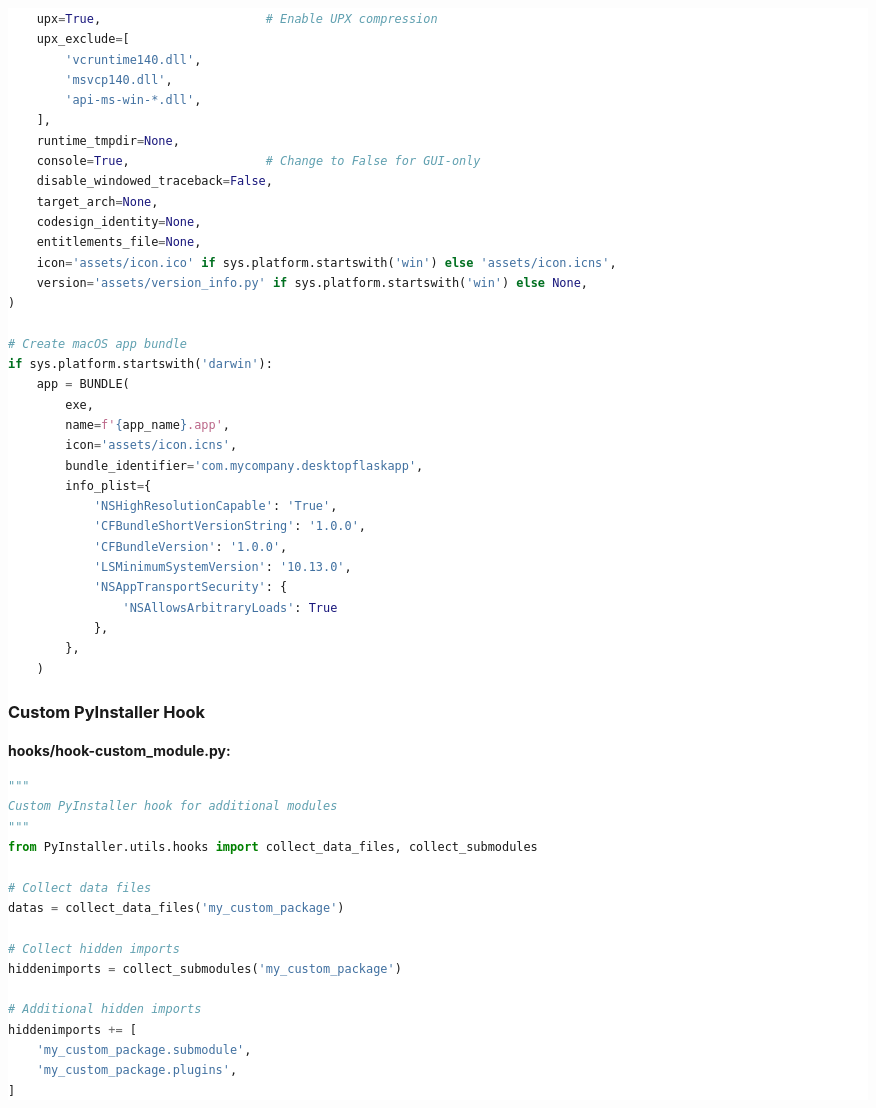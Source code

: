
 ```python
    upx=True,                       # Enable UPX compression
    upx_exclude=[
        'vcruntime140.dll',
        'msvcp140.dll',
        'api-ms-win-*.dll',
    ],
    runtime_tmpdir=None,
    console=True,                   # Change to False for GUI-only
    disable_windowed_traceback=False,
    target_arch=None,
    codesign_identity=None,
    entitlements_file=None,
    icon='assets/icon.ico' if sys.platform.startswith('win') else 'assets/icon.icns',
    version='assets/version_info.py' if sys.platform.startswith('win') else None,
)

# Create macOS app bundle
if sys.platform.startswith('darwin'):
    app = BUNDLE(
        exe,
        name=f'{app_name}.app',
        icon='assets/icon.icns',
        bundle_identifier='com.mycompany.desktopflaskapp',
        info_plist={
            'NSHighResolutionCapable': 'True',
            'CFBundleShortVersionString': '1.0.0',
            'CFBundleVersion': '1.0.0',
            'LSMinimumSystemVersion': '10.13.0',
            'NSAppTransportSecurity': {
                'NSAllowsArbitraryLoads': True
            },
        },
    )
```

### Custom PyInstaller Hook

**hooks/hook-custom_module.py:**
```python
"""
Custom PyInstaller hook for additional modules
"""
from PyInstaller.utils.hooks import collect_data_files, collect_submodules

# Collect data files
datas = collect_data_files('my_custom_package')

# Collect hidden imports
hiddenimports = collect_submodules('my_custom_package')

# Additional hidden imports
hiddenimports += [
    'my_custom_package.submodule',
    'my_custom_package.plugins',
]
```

» **What is required**: Lines with the word "icns" in them: report all of these from the listing above.

» **Result**:
    icon='assets/icon.ico' if sys.platform.startswith('win') else 'assets/icon.icns',
        icon='assets/icon.icns',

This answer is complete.